Adulterio emocional: El adulterio emocional puede ocurrir cuando una persona comparte sus pensamientos, sentimientos y emociones personales con otra persona que no es su esposo o esposa. Esto podría incluir el compartir su corazón y su alma con alguien que no sea su cónyuge. Podría ser el acto de contar cosas sexuales personales a alguien que no sea su cónyuge. O tal vez, llegar a ser emocionalmente profundo con una persona que le atrae.

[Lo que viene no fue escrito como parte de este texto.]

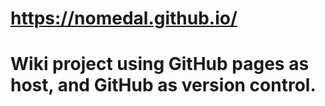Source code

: # https://nomedal.github.io/

# Wiki project using GitHub pages as host, and GitHub as version control. 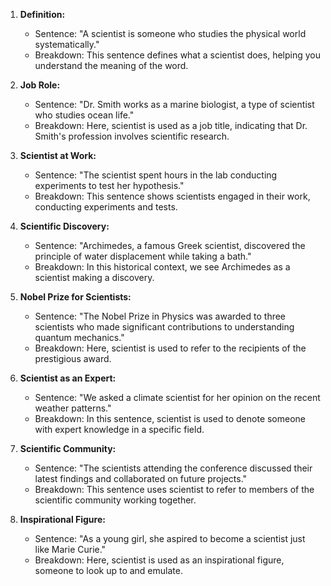 1. **Definition:**
   - Sentence: "A scientist is someone who studies the physical world systematically."
   - Breakdown: This sentence defines what a scientist does, helping you understand the meaning of the word.

2. **Job Role:**
   - Sentence: "Dr. Smith works as a marine biologist, a type of scientist who studies ocean life."
   - Breakdown: Here, scientist is used as a job title, indicating that Dr. Smith's profession involves scientific research.

3. **Scientist at Work:**
   - Sentence: "The scientist spent hours in the lab conducting experiments to test her hypothesis."
   - Breakdown: This sentence shows scientists engaged in their work, conducting experiments and tests.

4. **Scientific Discovery:**
   - Sentence: "Archimedes, a famous Greek scientist, discovered the principle of water displacement while taking a bath."
   - Breakdown: In this historical context, we see Archimedes as a scientist making a discovery.

5. **Nobel Prize for Scientists:**
   - Sentence: "The Nobel Prize in Physics was awarded to three scientists who made significant contributions to understanding quantum mechanics."
   - Breakdown: Here, scientist is used to refer to the recipients of the prestigious award.

6. **Scientist as an Expert:**
   - Sentence: "We asked a climate scientist for her opinion on the recent weather patterns."
   - Breakdown: In this sentence, scientist is used to denote someone with expert knowledge in a specific field.

7. **Scientific Community:**
   - Sentence: "The scientists attending the conference discussed their latest findings and collaborated on future projects."
   - Breakdown: This sentence uses scientist to refer to members of the scientific community working together.

8. **Inspirational Figure:**
   - Sentence: "As a young girl, she aspired to become a scientist just like Marie Curie."
   - Breakdown: Here, scientist is used as an inspirational figure, someone to look up to and emulate.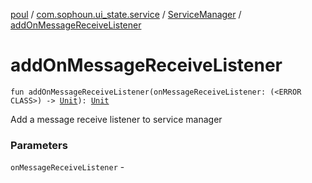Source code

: [poul](../../index.md) / [com.sophoun.ui_state.service](../index.md) / [ServiceManager](index.md) / [addOnMessageReceiveListener](./add-on-message-receive-listener.md)

# addOnMessageReceiveListener

`fun addOnMessageReceiveListener(onMessageReceiveListener: (<ERROR CLASS>) -> `[`Unit`](https://kotlinlang.org/api/latest/jvm/stdlib/kotlin/-unit/index.html)`): `[`Unit`](https://kotlinlang.org/api/latest/jvm/stdlib/kotlin/-unit/index.html)

Add a message receive listener to service manager

### Parameters

`onMessageReceiveListener` - 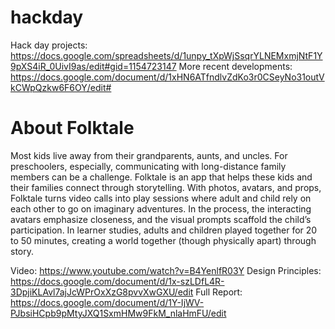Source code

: # hackday
Hack day projects: https://docs.google.com/spreadsheets/d/1unpy_tXpWjSsqrYLNEMxmjNtF1Y9pXS4iR_0UivI9as/edit#gid=1154723147
More recent developments: https://docs.google.com/document/d/1xHN6ATfndlvZdKo3r0CSeyNo31outVkCWpQzkw6F6OY/edit#

# About Folktale
Most kids live away from their grandparents, aunts, and uncles. For preschoolers, especially, communicating with long-distance family members can be a challenge. Folktale is an app that helps these kids and their families connect through storytelling. With photos, avatars, and props, Folktale turns video calls into play sessions where adult and child rely on each other to go on imaginary adventures. In the process, the interacting avatars emphasize closeness, and the visual prompts scaffold the child’s participation. In learner studies, adults and children played together for 20 to 50 minutes, creating a world together (though physically apart) through story.

Video: https://www.youtube.com/watch?v=B4YenlfR03Y
Design Principles: https://docs.google.com/document/d/1x-szLDfL4R-3DpjiKLAvl7ajJcWPrOxXzG8pvvXwGXU/edit
Full Report: https://docs.google.com/document/d/1Y-IjWV-PJbsiHCpb9pMtyJXQ1SxmHMw9FkM_nlaHmFU/edit
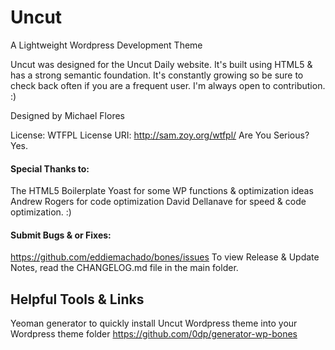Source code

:# Uncut
A Lightweight Wordpress Development Theme

Uncut was designed for the Uncut Daily website. It's built
using HTML5 & has a strong semantic foundation.
It's constantly growing so be sure to check back often if you are a
frequent user. I'm always open to contribution. :)

Designed by Michael Flores

License: WTFPL
License URI: http://sam.zoy.org/wtfpl/
Are You Serious? Yes.

#### Special Thanks to:
The HTML5 Boilerplate
Yoast for some WP functions & optimization ideas
Andrew Rogers for code optimization
David Dellanave for speed & code optimization. :)

#### Submit Bugs & or Fixes:
https://github.com/eddiemachado/bones/issues
To view Release & Update Notes, read the CHANGELOG.md file in the main folder.

## Helpful Tools & Links
Yeoman generator to quickly install Uncut Wordpress theme into your Wordpress theme folder
https://github.com/0dp/generator-wp-bones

Los matrimonios son muy valiosos para el Señor. Son un regalo que Él nos ha dado para modelar Su amor por Su iglesia. Cuando cometemos adulterio, no sólo arruinamos la imagen de nuestros propios matrimonios, sino que manchamos la visión del amor de Dios a otros que estamos testificando a través de nuestro matrimonio. Necesitamos tomar esto muy seriamente y confiar en el Espíritu Santo para ayudarnos a tener éxito en la pureza. Si has caído en esta trampa, pide a Cristo que te perdone. Su gracia es suficiente. Aléjate de este estilo de vida y busca la reconciliación con tu cónyuge. Si eso es ir demasiado lejos, ora para que tu testimonio pueda ser una lección para otros y un recordatorio de que Jesús te ha amado como la mujer samaritana.